**Exercise objective**. Using the data below, output the first line and every line after it up to and including the line containing "交织仅用于卷积的 NHWC 型布局）；", exactly as written and with nothing added.

[Extracted data entries]
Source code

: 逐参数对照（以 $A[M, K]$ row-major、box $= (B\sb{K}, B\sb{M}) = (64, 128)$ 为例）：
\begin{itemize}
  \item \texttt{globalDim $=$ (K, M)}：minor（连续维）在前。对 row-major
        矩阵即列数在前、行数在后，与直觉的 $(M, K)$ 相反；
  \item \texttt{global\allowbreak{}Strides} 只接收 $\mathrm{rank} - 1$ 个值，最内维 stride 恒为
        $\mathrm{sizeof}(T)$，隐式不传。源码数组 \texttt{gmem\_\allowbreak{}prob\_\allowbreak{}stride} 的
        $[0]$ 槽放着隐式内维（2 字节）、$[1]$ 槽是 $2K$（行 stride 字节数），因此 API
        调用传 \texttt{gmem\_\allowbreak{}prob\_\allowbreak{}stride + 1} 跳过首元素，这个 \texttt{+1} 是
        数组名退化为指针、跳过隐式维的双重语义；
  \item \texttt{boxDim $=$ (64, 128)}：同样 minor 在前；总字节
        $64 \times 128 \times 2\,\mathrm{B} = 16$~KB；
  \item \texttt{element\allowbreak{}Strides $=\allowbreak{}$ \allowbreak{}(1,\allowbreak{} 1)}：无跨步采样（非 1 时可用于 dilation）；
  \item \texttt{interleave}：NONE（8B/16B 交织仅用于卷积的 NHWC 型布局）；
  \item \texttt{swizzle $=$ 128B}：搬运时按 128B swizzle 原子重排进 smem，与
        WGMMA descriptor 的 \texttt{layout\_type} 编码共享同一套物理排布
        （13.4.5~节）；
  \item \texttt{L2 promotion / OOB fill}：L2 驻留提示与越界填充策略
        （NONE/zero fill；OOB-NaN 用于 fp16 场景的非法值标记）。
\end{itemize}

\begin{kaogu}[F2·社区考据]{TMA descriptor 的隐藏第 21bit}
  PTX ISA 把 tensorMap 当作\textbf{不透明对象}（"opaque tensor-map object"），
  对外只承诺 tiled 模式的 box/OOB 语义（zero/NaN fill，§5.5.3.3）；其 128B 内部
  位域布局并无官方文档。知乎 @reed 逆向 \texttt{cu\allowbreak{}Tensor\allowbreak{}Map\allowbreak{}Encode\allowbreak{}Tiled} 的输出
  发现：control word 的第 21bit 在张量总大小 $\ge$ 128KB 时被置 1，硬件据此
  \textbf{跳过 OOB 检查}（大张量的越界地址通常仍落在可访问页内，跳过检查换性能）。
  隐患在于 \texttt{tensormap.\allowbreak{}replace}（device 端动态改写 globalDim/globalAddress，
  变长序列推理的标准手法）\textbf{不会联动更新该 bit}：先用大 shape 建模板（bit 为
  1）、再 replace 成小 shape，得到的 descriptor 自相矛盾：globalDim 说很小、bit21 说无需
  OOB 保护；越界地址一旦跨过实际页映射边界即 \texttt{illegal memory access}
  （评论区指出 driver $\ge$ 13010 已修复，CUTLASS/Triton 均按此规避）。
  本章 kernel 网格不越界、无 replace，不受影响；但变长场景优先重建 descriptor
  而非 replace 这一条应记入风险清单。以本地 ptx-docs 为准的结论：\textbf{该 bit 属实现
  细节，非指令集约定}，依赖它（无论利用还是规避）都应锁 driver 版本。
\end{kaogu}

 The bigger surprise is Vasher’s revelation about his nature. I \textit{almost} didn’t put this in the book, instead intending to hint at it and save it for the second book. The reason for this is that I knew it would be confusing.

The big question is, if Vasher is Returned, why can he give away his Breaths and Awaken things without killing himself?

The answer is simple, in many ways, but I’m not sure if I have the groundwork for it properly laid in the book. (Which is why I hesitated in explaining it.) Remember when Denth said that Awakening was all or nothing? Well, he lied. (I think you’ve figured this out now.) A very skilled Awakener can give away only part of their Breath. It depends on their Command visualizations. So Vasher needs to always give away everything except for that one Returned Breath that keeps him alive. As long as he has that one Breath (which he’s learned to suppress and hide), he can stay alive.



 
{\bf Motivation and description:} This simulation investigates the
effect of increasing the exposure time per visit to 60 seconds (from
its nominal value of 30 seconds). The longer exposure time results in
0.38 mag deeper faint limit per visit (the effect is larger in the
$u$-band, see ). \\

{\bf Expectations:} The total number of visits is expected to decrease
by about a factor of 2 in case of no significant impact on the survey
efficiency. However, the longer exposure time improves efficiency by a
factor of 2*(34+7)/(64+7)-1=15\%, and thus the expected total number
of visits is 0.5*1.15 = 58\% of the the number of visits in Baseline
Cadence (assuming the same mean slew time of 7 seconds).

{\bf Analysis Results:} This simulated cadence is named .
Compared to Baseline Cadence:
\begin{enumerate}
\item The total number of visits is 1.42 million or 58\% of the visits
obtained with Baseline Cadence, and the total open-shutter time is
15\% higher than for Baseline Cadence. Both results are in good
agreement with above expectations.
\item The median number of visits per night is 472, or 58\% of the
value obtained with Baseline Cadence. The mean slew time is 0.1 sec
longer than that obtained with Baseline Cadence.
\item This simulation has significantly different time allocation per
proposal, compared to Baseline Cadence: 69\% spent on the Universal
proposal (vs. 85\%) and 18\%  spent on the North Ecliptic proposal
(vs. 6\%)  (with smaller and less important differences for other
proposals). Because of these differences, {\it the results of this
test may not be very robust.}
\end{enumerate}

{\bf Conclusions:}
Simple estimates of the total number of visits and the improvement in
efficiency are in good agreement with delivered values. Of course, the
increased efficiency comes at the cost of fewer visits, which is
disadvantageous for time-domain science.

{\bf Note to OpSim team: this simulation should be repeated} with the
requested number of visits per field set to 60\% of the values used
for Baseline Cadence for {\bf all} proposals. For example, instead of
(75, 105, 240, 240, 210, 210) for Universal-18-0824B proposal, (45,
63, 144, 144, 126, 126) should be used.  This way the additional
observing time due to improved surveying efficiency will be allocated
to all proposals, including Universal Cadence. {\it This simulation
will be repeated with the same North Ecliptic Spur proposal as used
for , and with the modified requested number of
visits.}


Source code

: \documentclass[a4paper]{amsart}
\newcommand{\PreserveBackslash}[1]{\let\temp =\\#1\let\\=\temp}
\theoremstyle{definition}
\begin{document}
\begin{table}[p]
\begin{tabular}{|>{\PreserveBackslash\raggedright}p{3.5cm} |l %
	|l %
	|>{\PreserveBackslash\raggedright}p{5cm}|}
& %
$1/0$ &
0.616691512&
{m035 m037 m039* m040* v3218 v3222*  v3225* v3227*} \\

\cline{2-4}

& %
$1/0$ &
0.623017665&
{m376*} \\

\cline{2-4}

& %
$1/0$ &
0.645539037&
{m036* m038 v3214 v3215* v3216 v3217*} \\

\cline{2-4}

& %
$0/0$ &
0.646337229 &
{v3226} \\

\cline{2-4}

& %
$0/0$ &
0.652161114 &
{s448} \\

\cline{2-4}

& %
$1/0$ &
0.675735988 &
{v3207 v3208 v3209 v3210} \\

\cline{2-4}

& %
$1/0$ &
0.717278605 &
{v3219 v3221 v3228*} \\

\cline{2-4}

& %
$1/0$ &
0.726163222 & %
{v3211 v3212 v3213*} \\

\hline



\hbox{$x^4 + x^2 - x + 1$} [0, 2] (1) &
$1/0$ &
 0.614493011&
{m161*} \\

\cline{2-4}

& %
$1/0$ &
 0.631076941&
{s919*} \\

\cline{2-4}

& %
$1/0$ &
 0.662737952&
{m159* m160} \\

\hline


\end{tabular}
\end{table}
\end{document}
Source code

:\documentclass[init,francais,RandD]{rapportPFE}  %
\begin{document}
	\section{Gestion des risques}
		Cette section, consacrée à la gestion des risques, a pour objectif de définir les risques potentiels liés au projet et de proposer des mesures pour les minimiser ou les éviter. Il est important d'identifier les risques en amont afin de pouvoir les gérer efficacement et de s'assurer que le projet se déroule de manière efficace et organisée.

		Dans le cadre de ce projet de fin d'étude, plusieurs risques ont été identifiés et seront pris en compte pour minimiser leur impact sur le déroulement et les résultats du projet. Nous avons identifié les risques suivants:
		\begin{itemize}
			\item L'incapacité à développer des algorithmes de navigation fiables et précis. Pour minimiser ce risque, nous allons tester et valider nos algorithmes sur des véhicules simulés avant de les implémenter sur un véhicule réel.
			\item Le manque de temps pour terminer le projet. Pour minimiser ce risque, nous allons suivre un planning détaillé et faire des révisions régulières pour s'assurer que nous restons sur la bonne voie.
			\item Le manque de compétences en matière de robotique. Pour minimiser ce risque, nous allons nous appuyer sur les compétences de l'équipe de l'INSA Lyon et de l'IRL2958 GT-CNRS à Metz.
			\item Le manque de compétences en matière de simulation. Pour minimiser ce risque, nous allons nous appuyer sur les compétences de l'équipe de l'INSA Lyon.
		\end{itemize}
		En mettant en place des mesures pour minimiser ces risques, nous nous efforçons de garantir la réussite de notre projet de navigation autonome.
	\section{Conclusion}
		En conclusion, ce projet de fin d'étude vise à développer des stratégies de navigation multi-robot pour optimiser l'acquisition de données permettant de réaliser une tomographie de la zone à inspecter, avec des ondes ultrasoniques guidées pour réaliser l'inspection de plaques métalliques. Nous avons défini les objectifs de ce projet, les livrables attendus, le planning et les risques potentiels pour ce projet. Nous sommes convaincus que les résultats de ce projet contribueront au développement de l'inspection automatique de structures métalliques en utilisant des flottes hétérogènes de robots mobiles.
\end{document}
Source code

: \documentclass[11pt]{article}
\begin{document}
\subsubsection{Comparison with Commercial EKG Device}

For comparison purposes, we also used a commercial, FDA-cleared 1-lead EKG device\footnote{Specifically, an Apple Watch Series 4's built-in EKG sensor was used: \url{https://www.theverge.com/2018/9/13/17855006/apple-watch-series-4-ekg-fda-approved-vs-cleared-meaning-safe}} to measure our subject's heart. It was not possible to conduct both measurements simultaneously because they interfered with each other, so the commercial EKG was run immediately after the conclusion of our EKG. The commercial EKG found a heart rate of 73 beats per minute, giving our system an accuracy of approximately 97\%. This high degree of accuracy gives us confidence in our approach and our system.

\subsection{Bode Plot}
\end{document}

**Result**.
Source code

: 逐参数对照（以 $A[M, K]$ row-major、box $= (B\sb{K}, B\sb{M}) = (64, 128)$ 为例）：
\begin{itemize}
  \item \texttt{globalDim $=$ (K, M)}：minor（连续维）在前。对 row-major
        矩阵即列数在前、行数在后，与直觉的 $(M, K)$ 相反；
  \item \texttt{global\allowbreak{}Strides} 只接收 $\mathrm{rank} - 1$ 个值，最内维 stride 恒为
        $\mathrm{sizeof}(T)$，隐式不传。源码数组 \texttt{gmem\_\allowbreak{}prob\_\allowbreak{}stride} 的
        $[0]$ 槽放着隐式内维（2 字节）、$[1]$ 槽是 $2K$（行 stride 字节数），因此 API
        调用传 \texttt{gmem\_\allowbreak{}prob\_\allowbreak{}stride + 1} 跳过首元素，这个 \texttt{+1} 是
        数组名退化为指针、跳过隐式维的双重语义；
  \item \texttt{boxDim $=$ (64, 128)}：同样 minor 在前；总字节
        $64 \times 128 \times 2\,\mathrm{B} = 16$~KB；
  \item \texttt{element\allowbreak{}Strides $=\allowbreak{}$ \allowbreak{}(1,\allowbreak{} 1)}：无跨步采样（非 1 时可用于 dilation）；
  \item \texttt{interleave}：NONE（8B/16B 交织仅用于卷积的 NHWC 型布局）；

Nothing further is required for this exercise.